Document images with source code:
····················

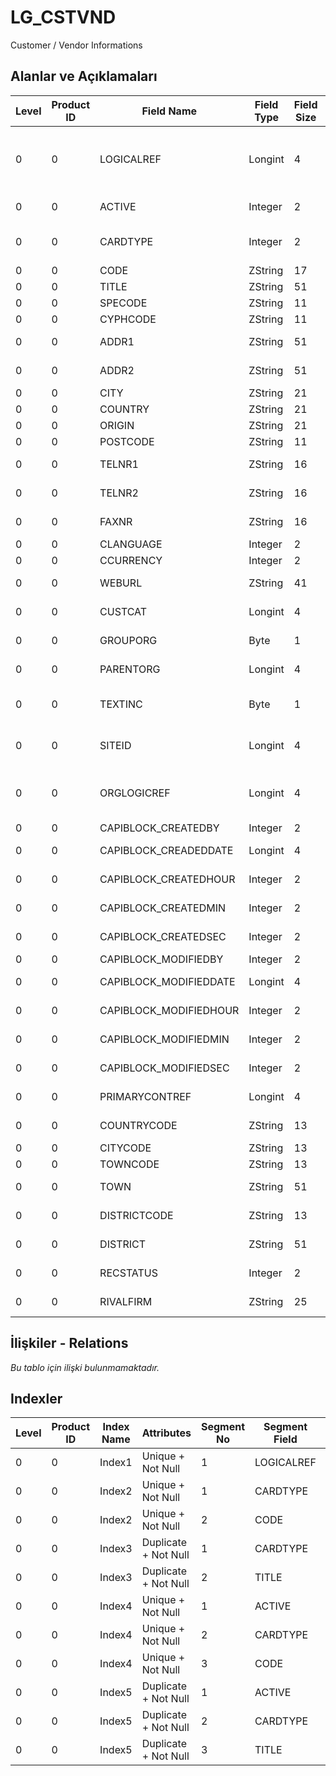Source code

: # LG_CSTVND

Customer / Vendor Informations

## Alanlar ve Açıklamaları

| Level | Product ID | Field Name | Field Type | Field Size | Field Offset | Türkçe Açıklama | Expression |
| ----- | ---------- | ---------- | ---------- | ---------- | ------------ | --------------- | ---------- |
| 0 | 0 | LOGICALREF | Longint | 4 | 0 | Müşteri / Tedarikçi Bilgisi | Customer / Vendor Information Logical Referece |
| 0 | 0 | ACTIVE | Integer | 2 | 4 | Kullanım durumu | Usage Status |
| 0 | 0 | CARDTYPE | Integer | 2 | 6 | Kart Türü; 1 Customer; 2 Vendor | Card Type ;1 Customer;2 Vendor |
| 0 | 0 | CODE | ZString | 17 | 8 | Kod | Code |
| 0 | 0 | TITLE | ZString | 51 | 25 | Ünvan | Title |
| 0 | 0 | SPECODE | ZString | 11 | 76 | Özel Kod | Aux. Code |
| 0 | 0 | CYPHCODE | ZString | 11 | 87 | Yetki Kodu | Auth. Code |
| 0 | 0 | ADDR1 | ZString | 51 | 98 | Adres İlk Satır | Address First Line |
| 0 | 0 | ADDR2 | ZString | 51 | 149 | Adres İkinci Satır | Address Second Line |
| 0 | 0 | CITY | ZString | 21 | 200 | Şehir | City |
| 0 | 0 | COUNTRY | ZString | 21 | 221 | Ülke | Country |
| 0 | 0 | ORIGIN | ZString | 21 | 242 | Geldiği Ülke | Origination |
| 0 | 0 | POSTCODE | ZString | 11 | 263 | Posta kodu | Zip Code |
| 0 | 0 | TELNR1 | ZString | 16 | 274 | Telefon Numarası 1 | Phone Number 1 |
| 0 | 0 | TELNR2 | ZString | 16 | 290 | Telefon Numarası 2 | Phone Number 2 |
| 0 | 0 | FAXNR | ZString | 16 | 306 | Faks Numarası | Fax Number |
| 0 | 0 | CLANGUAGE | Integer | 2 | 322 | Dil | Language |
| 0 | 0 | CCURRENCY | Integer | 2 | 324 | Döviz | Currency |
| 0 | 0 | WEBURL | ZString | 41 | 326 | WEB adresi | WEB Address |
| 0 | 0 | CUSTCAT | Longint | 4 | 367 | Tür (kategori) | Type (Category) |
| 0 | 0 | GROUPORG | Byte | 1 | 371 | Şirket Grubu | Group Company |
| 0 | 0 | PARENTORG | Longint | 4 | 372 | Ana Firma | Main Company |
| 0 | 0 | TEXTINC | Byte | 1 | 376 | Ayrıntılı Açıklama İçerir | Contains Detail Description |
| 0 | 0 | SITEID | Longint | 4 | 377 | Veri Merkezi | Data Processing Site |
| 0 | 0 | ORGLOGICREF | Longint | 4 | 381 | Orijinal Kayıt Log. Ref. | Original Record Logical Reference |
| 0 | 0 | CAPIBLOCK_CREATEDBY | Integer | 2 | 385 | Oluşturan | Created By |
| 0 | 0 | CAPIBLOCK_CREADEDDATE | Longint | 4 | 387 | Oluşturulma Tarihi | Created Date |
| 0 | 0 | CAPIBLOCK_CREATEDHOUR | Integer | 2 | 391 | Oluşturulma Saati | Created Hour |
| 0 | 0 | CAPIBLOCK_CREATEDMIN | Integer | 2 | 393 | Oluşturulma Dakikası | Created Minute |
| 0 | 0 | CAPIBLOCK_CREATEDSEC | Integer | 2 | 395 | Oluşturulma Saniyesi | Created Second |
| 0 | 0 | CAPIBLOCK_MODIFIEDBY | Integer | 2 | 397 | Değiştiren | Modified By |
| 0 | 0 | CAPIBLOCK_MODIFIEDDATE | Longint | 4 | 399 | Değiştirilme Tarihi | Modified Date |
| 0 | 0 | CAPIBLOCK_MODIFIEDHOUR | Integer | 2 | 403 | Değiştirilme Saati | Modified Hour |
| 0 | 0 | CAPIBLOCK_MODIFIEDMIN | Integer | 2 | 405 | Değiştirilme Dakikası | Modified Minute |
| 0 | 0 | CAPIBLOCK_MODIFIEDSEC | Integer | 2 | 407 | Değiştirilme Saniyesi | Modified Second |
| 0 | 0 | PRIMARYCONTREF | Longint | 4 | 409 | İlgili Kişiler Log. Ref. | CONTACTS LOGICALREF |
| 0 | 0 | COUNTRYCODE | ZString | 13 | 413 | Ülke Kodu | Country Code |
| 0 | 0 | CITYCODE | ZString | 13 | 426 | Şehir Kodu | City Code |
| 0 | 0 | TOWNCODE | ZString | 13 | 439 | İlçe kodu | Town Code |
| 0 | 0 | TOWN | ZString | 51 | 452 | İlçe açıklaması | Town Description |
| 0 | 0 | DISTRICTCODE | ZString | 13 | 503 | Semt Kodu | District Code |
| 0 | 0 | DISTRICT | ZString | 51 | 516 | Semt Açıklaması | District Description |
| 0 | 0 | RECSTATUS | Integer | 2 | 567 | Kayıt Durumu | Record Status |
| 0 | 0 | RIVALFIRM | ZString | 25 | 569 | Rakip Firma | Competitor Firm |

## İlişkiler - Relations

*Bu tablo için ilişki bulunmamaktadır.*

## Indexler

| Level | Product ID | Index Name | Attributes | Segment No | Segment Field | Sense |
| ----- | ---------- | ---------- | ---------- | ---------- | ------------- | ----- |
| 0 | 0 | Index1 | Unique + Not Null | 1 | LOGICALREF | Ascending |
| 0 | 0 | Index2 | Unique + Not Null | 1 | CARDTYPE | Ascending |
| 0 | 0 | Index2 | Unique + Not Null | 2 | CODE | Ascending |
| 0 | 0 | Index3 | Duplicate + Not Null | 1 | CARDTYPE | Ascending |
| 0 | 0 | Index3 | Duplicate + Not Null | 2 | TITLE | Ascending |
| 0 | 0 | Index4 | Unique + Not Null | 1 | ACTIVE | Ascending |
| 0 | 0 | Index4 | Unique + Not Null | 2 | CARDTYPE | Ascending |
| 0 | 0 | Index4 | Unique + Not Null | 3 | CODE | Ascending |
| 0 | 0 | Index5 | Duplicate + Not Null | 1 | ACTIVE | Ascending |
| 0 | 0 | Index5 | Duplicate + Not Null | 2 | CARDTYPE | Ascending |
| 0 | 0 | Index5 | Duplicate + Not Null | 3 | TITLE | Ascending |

····················

What the exercise asks: Set aside each line above that includes the string "Saati" and report it.

Solved exercise:
| 0 | 0 | CAPIBLOCK_CREATEDHOUR | Integer | 2 | 391 | Oluşturulma Saati | Created Hour |
| 0 | 0 | CAPIBLOCK_MODIFIEDHOUR | Integer | 2 | 403 | Değiştirilme Saati | Modified Hour |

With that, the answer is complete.